[Material supplied]

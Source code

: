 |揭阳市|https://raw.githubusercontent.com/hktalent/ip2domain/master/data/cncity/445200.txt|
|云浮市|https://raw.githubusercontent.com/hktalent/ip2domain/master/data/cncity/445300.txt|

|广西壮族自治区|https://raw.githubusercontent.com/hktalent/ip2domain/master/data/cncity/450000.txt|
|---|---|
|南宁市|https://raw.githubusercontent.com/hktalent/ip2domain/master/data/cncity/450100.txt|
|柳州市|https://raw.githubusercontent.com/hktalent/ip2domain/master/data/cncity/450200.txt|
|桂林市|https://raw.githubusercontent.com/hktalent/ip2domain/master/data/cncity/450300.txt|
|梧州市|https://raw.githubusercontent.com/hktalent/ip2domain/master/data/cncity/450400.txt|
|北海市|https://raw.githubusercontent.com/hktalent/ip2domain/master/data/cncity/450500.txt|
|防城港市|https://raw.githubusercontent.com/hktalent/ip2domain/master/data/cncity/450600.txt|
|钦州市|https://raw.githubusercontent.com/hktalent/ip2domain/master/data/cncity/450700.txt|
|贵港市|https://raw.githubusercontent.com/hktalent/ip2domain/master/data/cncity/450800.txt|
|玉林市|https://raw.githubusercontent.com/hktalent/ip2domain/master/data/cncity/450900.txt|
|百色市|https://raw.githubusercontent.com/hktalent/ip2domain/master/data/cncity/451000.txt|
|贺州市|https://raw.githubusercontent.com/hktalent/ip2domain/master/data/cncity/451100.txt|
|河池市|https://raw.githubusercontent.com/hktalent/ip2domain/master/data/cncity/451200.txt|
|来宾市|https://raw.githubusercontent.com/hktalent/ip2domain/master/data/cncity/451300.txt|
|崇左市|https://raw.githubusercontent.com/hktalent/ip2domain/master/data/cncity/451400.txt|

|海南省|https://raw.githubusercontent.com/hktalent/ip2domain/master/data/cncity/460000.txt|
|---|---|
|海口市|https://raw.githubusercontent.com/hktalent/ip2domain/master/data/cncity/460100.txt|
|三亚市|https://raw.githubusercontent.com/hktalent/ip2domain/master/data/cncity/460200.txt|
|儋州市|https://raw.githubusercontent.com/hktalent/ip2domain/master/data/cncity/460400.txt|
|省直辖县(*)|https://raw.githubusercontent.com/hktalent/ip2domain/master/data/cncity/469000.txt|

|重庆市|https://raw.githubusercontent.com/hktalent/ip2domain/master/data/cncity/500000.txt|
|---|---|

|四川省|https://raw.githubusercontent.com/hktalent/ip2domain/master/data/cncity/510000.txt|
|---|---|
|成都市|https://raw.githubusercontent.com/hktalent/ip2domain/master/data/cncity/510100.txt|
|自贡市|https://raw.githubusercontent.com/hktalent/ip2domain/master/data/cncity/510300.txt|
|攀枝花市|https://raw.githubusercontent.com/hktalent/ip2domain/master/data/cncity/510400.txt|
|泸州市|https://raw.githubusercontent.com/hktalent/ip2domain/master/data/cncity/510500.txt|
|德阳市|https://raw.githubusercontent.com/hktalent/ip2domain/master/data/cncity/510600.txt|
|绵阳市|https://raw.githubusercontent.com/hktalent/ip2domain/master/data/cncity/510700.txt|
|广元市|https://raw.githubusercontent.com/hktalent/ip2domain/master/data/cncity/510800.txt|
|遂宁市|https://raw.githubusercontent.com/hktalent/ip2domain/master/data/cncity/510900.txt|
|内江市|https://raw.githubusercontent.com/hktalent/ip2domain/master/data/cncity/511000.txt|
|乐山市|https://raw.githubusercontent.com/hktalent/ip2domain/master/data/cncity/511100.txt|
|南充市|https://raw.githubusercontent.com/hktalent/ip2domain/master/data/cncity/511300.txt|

[/Material supplied]

**Prompt:**
Give back the material in full, word for word.

**Reply to the task:**
Source code

: |揭阳市|https://raw.githubusercontent.com/hktalent/ip2domain/master/data/cncity/445200.txt|
|云浮市|https://raw.githubusercontent.com/hktalent/ip2domain/master/data/cncity/445300.txt|

|广西壮族自治区|https://raw.githubusercontent.com/hktalent/ip2domain/master/data/cncity/450000.txt|
|---|---|
|南宁市|https://raw.githubusercontent.com/hktalent/ip2domain/master/data/cncity/450100.txt|
|柳州市|https://raw.githubusercontent.com/hktalent/ip2domain/master/data/cncity/450200.txt|
|桂林市|https://raw.githubusercontent.com/hktalent/ip2domain/master/data/cncity/450300.txt|
|梧州市|https://raw.githubusercontent.com/hktalent/ip2domain/master/data/cncity/450400.txt|
|北海市|https://raw.githubusercontent.com/hktalent/ip2domain/master/data/cncity/450500.txt|
|防城港市|https://raw.githubusercontent.com/hktalent/ip2domain/master/data/cncity/450600.txt|
|钦州市|https://raw.githubusercontent.com/hktalent/ip2domain/master/data/cncity/450700.txt|
|贵港市|https://raw.githubusercontent.com/hktalent/ip2domain/master/data/cncity/450800.txt|
|玉林市|https://raw.githubusercontent.com/hktalent/ip2domain/master/data/cncity/450900.txt|
|百色市|https://raw.githubusercontent.com/hktalent/ip2domain/master/data/cncity/451000.txt|
|贺州市|https://raw.githubusercontent.com/hktalent/ip2domain/master/data/cncity/451100.txt|
|河池市|https://raw.githubusercontent.com/hktalent/ip2domain/master/data/cncity/451200.txt|
|来宾市|https://raw.githubusercontent.com/hktalent/ip2domain/master/data/cncity/451300.txt|
|崇左市|https://raw.githubusercontent.com/hktalent/ip2domain/master/data/cncity/451400.txt|

|海南省|https://raw.githubusercontent.com/hktalent/ip2domain/master/data/cncity/460000.txt|
|---|---|
|海口市|https://raw.githubusercontent.com/hktalent/ip2domain/master/data/cncity/460100.txt|
|三亚市|https://raw.githubusercontent.com/hktalent/ip2domain/master/data/cncity/460200.txt|
|儋州市|https://raw.githubusercontent.com/hktalent/ip2domain/master/data/cncity/460400.txt|
|省直辖县(*)|https://raw.githubusercontent.com/hktalent/ip2domain/master/data/cncity/469000.txt|

|重庆市|https://raw.githubusercontent.com/hktalent/ip2domain/master/data/cncity/500000.txt|
|---|---|

|四川省|https://raw.githubusercontent.com/hktalent/ip2domain/master/data/cncity/510000.txt|
|---|---|
|成都市|https://raw.githubusercontent.com/hktalent/ip2domain/master/data/cncity/510100.txt|
|自贡市|https://raw.githubusercontent.com/hktalent/ip2domain/master/data/cncity/510300.txt|
|攀枝花市|https://raw.githubusercontent.com/hktalent/ip2domain/master/data/cncity/510400.txt|
|泸州市|https://raw.githubusercontent.com/hktalent/ip2domain/master/data/cncity/510500.txt|
|德阳市|https://raw.githubusercontent.com/hktalent/ip2domain/master/data/cncity/510600.txt|
|绵阳市|https://raw.githubusercontent.com/hktalent/ip2domain/master/data/cncity/510700.txt|
|广元市|https://raw.githubusercontent.com/hktalent/ip2domain/master/data/cncity/510800.txt|
|遂宁市|https://raw.githubusercontent.com/hktalent/ip2domain/master/data/cncity/510900.txt|
|内江市|https://raw.githubusercontent.com/hktalent/ip2domain/master/data/cncity/511000.txt|
|乐山市|https://raw.githubusercontent.com/hktalent/ip2domain/master/data/cncity/511100.txt|
|南充市|https://raw.githubusercontent.com/hktalent/ip2domain/master/data/cncity/511300.txt|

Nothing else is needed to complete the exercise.